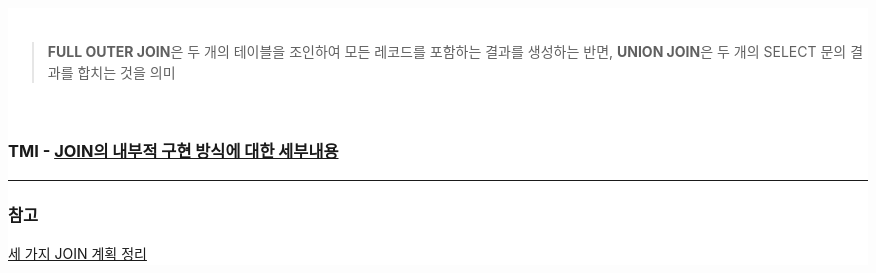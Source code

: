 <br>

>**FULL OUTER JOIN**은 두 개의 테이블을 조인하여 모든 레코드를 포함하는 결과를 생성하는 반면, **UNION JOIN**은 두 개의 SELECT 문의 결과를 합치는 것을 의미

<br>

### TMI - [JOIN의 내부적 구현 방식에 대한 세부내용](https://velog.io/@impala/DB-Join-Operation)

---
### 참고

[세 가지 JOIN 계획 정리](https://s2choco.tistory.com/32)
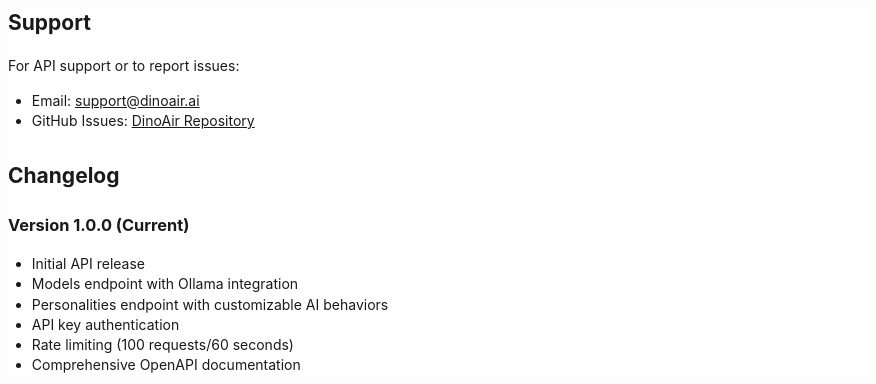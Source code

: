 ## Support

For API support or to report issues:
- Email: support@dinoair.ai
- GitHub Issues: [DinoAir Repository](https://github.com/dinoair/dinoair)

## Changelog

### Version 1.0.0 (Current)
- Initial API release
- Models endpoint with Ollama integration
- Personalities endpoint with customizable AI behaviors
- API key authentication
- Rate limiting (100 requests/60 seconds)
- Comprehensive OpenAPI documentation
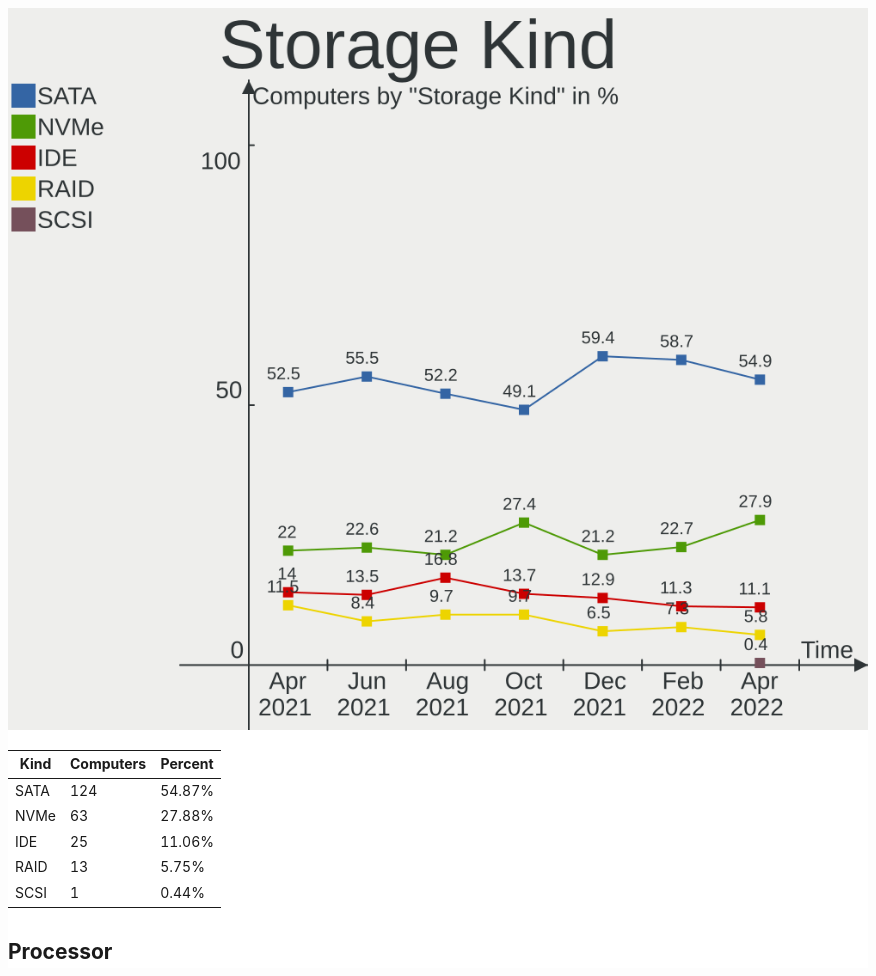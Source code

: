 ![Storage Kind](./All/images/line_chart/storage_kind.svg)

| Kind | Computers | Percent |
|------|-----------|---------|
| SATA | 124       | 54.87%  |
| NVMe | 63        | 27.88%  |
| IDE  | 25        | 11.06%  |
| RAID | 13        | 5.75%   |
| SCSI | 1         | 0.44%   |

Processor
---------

+++++

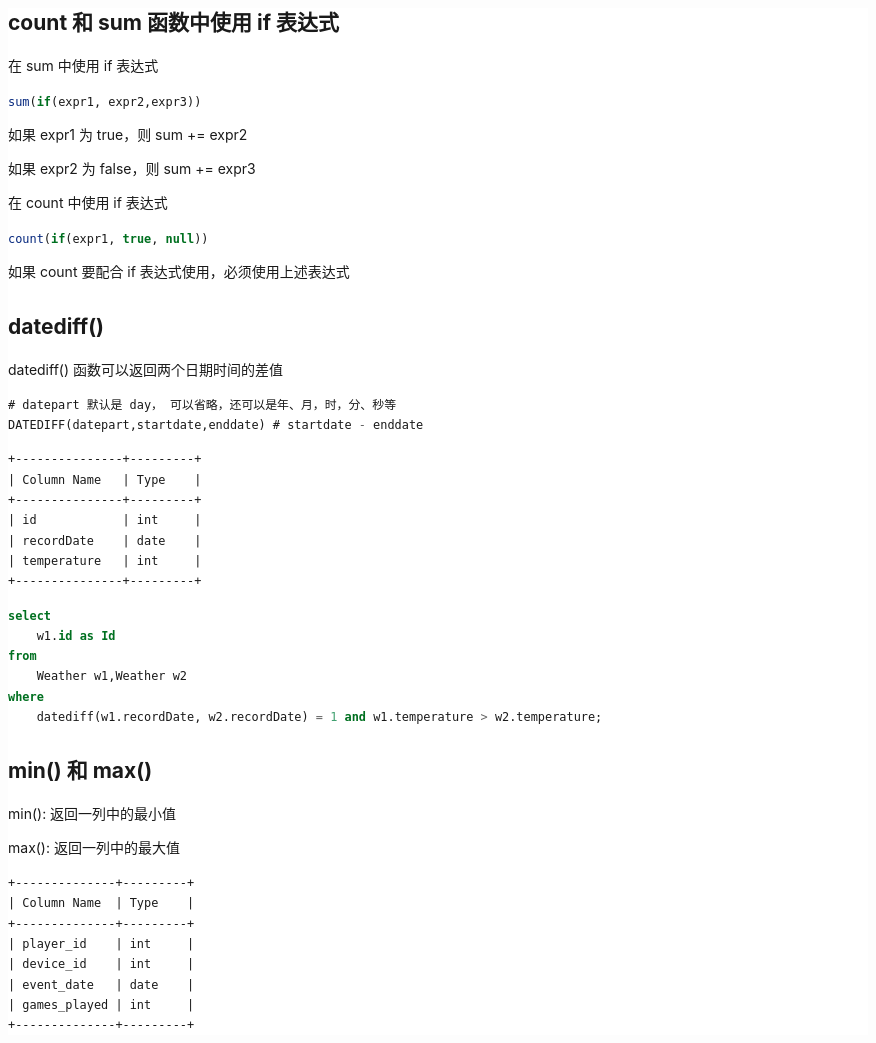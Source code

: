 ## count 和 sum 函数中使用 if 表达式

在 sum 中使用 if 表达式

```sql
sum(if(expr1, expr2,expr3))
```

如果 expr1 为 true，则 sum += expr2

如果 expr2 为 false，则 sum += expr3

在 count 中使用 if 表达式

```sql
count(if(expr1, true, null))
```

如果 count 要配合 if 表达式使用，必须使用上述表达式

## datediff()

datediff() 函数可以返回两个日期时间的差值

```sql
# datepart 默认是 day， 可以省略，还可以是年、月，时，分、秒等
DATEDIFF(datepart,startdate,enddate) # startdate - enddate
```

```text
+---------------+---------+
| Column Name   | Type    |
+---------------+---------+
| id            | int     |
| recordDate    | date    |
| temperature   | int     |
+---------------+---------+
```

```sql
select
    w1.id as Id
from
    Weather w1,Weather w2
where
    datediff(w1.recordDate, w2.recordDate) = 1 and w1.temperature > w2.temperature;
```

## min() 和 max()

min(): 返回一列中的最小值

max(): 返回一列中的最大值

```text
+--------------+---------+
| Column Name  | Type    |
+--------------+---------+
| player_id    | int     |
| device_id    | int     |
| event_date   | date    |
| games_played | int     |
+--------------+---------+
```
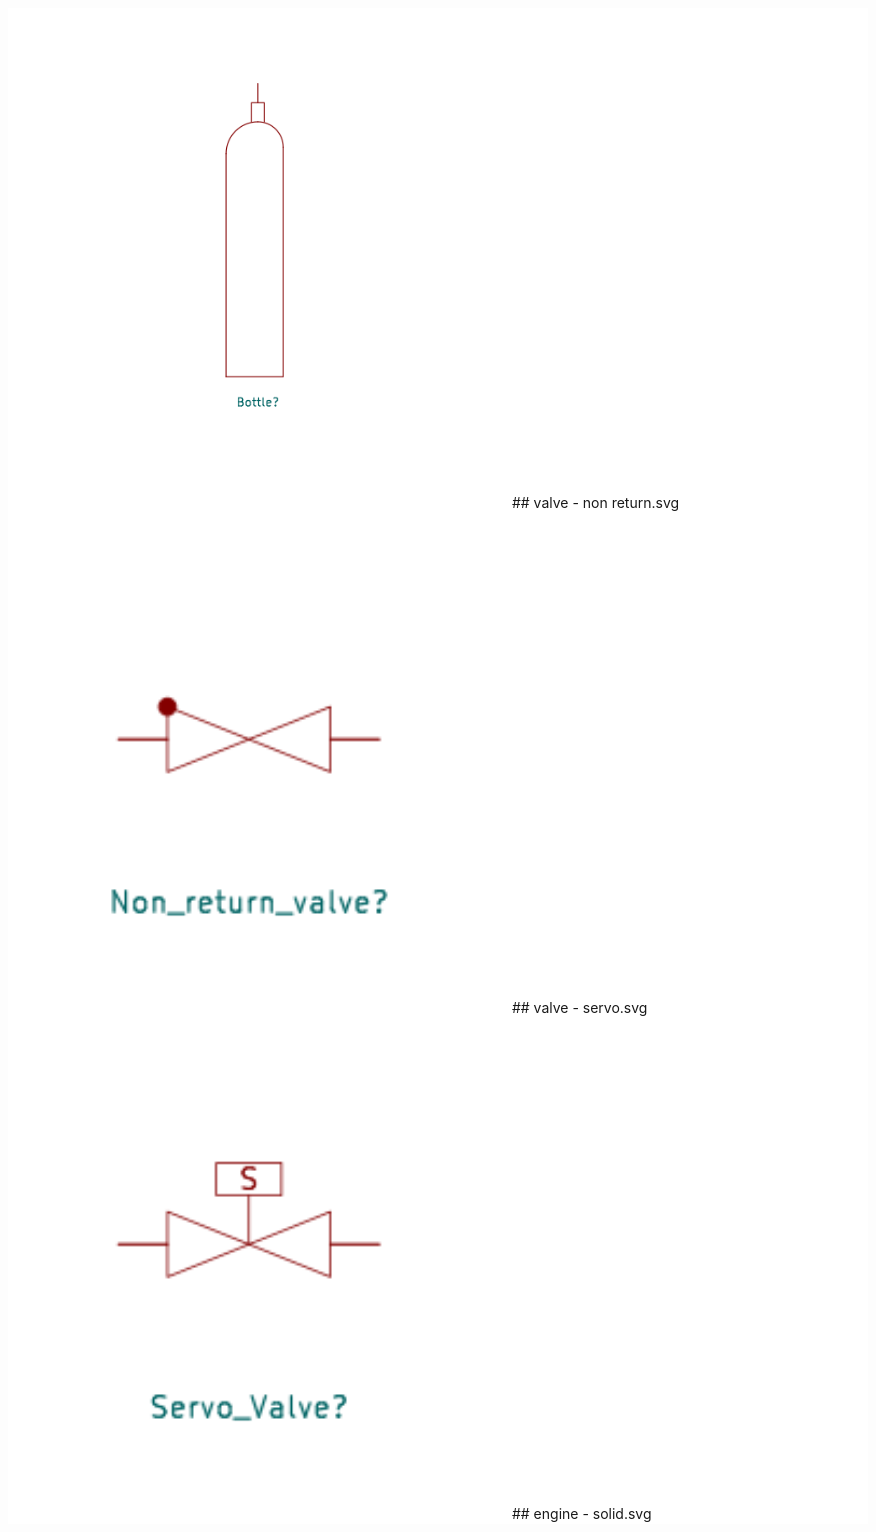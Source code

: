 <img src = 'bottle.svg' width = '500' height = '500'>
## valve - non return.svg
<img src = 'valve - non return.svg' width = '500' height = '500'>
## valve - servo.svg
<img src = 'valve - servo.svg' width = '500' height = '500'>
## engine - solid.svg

+++++

-- PROMPT --
Above are the records. Copy every line in them holding "true".

-- REPLY --
如果 expr1 为 true，则 sum += expr2
count(if(expr1, true, null))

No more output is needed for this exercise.